TASK PROMPT
Copy each line of the records that holds the string "Beginners".

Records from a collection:
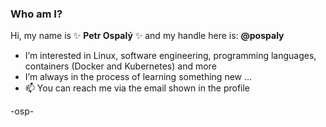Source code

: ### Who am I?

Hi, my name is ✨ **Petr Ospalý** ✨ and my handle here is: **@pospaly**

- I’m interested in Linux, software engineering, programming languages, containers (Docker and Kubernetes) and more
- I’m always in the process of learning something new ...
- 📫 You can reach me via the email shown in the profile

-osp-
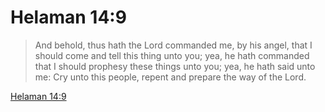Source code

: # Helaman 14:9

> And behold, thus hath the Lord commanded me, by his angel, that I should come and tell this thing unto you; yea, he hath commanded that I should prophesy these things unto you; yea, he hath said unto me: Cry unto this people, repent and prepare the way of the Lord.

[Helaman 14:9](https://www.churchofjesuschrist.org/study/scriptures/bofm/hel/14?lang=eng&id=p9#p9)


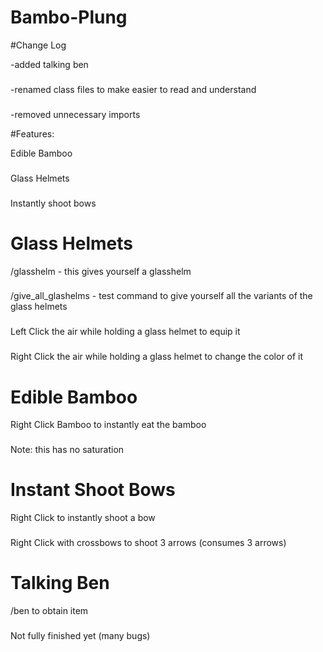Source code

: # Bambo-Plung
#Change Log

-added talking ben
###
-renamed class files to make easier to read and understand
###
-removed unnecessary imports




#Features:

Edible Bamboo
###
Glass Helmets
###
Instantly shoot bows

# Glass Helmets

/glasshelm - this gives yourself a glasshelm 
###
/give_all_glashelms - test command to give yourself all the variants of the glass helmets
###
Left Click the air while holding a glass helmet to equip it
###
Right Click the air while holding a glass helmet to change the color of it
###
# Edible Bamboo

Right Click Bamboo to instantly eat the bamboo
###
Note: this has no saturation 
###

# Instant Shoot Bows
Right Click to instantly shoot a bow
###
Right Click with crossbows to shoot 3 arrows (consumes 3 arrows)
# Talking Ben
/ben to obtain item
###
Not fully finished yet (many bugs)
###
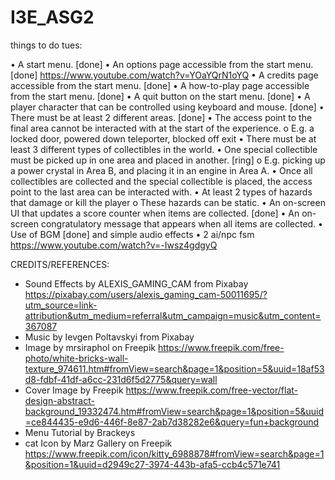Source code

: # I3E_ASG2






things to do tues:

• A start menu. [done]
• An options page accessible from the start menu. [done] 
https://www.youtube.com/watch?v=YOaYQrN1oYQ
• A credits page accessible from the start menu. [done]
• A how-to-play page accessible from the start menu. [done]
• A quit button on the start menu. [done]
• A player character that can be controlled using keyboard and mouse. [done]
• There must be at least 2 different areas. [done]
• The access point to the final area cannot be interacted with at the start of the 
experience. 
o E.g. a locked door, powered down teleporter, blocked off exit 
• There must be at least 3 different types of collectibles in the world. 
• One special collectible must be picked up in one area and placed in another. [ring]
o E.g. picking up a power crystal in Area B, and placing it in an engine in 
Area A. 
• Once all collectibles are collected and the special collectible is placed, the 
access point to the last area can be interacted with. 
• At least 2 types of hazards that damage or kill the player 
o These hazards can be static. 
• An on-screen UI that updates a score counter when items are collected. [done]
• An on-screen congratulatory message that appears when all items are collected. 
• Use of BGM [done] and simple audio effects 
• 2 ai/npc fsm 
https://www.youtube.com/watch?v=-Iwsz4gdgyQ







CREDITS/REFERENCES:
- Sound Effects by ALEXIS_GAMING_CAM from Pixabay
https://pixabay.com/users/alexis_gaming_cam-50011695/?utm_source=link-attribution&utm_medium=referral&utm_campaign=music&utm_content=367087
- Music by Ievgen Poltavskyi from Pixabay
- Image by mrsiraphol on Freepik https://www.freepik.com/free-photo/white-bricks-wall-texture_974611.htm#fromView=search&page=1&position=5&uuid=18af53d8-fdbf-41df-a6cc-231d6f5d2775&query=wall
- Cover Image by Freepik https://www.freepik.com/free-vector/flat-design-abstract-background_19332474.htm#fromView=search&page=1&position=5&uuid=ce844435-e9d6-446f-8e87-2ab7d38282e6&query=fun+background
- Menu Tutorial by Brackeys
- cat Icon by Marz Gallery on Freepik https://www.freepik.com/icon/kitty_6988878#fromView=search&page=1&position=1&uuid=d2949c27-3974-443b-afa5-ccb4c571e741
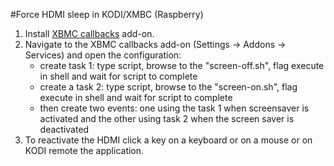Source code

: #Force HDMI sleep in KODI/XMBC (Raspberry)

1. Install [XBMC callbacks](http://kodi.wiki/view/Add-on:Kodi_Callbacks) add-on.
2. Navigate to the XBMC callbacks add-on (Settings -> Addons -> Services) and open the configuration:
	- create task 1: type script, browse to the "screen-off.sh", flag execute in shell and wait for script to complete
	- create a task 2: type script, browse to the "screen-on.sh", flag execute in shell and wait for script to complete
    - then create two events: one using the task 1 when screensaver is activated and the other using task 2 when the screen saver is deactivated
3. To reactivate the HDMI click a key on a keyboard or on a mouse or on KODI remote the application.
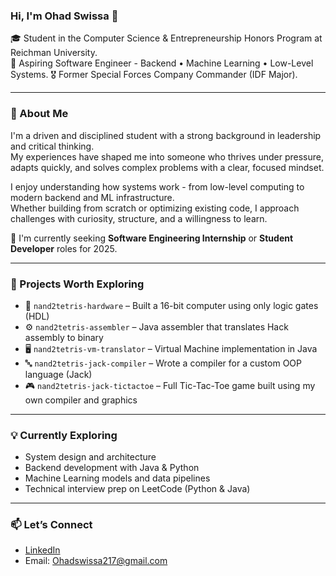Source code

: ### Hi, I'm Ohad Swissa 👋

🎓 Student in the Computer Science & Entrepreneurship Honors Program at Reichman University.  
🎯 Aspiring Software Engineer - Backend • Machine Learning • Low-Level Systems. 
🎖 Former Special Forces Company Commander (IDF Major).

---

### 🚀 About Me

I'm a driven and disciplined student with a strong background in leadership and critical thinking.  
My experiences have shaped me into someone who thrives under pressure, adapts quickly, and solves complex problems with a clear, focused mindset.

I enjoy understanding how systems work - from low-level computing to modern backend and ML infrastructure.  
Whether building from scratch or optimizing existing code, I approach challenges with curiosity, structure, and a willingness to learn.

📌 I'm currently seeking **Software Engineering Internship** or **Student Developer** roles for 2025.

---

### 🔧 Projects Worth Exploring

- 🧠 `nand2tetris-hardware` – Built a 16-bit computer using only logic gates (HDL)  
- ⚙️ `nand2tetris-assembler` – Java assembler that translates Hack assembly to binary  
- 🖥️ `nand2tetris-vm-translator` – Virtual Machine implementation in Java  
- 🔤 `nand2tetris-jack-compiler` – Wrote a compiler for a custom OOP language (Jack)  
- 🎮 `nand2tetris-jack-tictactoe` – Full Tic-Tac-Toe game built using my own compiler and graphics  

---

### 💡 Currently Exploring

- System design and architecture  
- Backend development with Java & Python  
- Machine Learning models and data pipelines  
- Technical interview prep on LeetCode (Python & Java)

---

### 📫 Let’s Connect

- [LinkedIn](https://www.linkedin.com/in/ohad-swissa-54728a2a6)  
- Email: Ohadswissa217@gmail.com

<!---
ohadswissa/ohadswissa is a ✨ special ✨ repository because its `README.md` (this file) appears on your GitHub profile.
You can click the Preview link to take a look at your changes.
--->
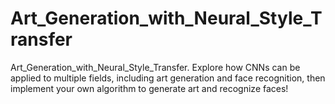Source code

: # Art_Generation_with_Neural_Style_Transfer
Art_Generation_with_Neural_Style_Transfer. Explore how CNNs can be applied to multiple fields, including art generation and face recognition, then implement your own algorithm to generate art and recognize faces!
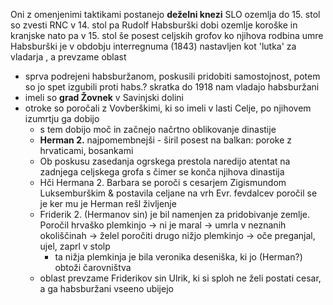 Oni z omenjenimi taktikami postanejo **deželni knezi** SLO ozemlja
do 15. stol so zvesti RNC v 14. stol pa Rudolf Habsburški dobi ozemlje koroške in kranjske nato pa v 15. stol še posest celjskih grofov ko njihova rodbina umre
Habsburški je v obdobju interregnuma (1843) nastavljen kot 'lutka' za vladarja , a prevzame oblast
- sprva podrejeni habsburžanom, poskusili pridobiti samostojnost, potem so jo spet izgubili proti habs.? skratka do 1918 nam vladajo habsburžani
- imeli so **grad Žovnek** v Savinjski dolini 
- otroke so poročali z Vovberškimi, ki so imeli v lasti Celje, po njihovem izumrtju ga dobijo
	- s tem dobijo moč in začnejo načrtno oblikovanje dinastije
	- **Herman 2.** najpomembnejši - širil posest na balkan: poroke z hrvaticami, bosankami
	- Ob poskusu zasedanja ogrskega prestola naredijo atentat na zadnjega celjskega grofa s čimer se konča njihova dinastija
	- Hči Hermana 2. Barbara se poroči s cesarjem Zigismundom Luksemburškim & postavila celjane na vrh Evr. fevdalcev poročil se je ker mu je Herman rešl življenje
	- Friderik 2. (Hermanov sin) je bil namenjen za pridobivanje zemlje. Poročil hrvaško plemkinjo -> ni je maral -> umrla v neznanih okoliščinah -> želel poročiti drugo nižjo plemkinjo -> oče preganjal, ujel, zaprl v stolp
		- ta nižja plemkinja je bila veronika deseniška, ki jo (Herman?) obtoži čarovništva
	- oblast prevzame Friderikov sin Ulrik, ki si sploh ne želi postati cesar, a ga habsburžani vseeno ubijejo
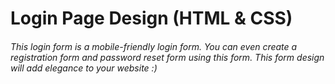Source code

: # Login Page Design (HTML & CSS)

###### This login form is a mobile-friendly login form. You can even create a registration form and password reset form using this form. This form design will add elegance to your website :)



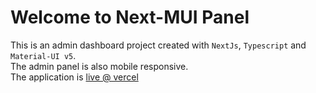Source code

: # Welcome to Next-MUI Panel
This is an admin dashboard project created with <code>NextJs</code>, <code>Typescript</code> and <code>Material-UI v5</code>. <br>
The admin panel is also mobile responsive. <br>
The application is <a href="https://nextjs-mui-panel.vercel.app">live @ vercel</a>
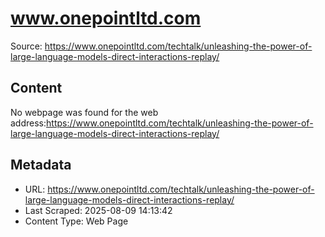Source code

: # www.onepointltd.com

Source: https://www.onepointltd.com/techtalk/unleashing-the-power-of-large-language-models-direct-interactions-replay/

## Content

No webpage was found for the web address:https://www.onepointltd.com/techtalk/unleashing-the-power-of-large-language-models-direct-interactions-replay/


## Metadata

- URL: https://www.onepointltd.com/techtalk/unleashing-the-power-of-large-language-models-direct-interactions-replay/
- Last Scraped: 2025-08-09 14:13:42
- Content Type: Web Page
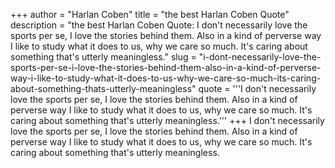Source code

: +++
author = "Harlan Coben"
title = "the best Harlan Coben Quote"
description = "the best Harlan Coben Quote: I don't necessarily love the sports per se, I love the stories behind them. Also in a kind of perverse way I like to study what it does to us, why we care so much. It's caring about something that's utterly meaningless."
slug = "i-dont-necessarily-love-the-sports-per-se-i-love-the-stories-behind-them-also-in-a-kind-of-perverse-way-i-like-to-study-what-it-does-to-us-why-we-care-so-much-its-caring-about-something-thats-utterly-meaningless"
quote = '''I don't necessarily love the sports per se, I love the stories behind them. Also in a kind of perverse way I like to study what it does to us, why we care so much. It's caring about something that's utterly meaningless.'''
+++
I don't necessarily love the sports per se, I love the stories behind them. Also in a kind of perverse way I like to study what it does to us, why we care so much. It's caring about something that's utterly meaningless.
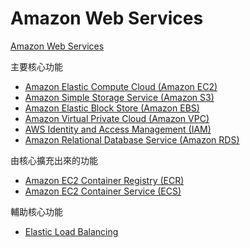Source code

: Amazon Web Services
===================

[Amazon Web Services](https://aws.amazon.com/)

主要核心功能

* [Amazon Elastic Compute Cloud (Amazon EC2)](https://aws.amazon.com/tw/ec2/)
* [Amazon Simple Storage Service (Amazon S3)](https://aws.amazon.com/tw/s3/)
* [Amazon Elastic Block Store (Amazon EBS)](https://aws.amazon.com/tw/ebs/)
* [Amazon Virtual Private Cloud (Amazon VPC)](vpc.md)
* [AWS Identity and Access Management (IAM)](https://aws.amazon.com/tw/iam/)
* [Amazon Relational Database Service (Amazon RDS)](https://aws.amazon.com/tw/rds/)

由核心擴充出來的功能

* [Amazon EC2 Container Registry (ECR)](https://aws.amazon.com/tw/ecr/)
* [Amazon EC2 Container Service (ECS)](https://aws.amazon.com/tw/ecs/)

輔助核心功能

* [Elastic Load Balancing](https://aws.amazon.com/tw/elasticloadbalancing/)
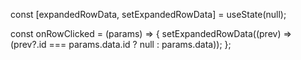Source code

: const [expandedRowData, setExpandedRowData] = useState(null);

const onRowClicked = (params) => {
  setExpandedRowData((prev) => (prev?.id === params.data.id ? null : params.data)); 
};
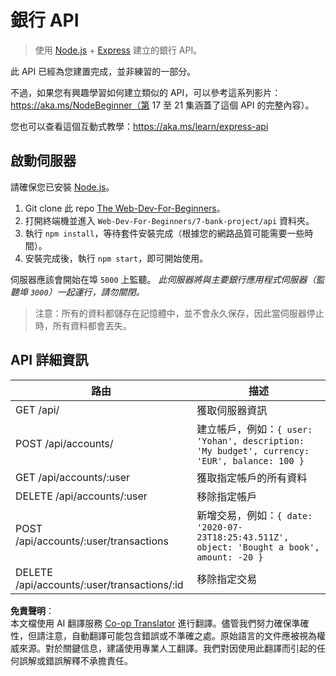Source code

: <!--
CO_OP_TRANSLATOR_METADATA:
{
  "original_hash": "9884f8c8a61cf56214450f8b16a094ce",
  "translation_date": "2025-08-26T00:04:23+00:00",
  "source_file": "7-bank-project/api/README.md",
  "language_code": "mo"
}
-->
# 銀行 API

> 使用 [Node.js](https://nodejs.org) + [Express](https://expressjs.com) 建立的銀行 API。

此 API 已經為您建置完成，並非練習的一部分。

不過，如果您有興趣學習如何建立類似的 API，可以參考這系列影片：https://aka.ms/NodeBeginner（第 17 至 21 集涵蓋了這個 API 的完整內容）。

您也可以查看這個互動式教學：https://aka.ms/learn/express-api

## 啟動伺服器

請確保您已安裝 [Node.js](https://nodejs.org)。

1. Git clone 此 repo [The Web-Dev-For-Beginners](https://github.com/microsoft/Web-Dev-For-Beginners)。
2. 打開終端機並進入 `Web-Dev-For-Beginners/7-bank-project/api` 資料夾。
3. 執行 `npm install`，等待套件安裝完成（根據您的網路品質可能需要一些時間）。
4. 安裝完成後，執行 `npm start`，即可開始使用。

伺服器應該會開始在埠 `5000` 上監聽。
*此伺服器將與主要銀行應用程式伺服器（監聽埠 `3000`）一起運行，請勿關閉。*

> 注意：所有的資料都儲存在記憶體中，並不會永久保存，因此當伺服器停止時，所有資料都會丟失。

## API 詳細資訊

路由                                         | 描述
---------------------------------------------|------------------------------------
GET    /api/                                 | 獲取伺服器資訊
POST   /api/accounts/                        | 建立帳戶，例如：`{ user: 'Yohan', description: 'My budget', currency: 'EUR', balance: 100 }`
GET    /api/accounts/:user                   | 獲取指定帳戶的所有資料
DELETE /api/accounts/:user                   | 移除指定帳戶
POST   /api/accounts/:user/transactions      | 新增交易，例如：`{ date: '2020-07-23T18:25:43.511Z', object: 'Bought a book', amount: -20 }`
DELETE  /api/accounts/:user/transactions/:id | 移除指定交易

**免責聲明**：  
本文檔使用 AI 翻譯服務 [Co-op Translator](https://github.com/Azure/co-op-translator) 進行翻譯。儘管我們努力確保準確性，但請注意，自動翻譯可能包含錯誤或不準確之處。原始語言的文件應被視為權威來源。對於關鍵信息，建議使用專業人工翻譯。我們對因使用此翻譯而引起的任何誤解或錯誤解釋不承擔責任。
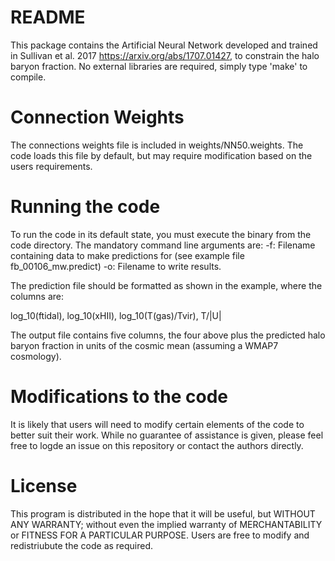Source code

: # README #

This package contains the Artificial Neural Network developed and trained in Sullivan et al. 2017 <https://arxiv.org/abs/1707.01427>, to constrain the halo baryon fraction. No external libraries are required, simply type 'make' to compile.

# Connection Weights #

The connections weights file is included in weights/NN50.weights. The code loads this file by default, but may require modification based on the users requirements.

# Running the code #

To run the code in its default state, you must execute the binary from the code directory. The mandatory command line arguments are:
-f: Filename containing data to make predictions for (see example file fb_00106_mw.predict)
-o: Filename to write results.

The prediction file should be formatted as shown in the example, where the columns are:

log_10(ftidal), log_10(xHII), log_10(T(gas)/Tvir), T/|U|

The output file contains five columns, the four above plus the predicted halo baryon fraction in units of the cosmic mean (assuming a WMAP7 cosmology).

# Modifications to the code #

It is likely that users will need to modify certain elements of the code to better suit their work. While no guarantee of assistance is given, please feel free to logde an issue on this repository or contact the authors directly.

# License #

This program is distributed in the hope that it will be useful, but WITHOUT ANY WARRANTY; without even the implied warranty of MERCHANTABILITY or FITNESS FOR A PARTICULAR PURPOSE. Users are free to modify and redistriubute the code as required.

OUTPUT FOR THIS EXERCISE
1. Git clone 此 repo [The Web-Dev-For-Beginners](https://github.com/microsoft/Web-Dev-For-Beginners)。
2. 打開終端機並進入 `Web-Dev-For-Beginners/7-bank-project/api` 資料夾。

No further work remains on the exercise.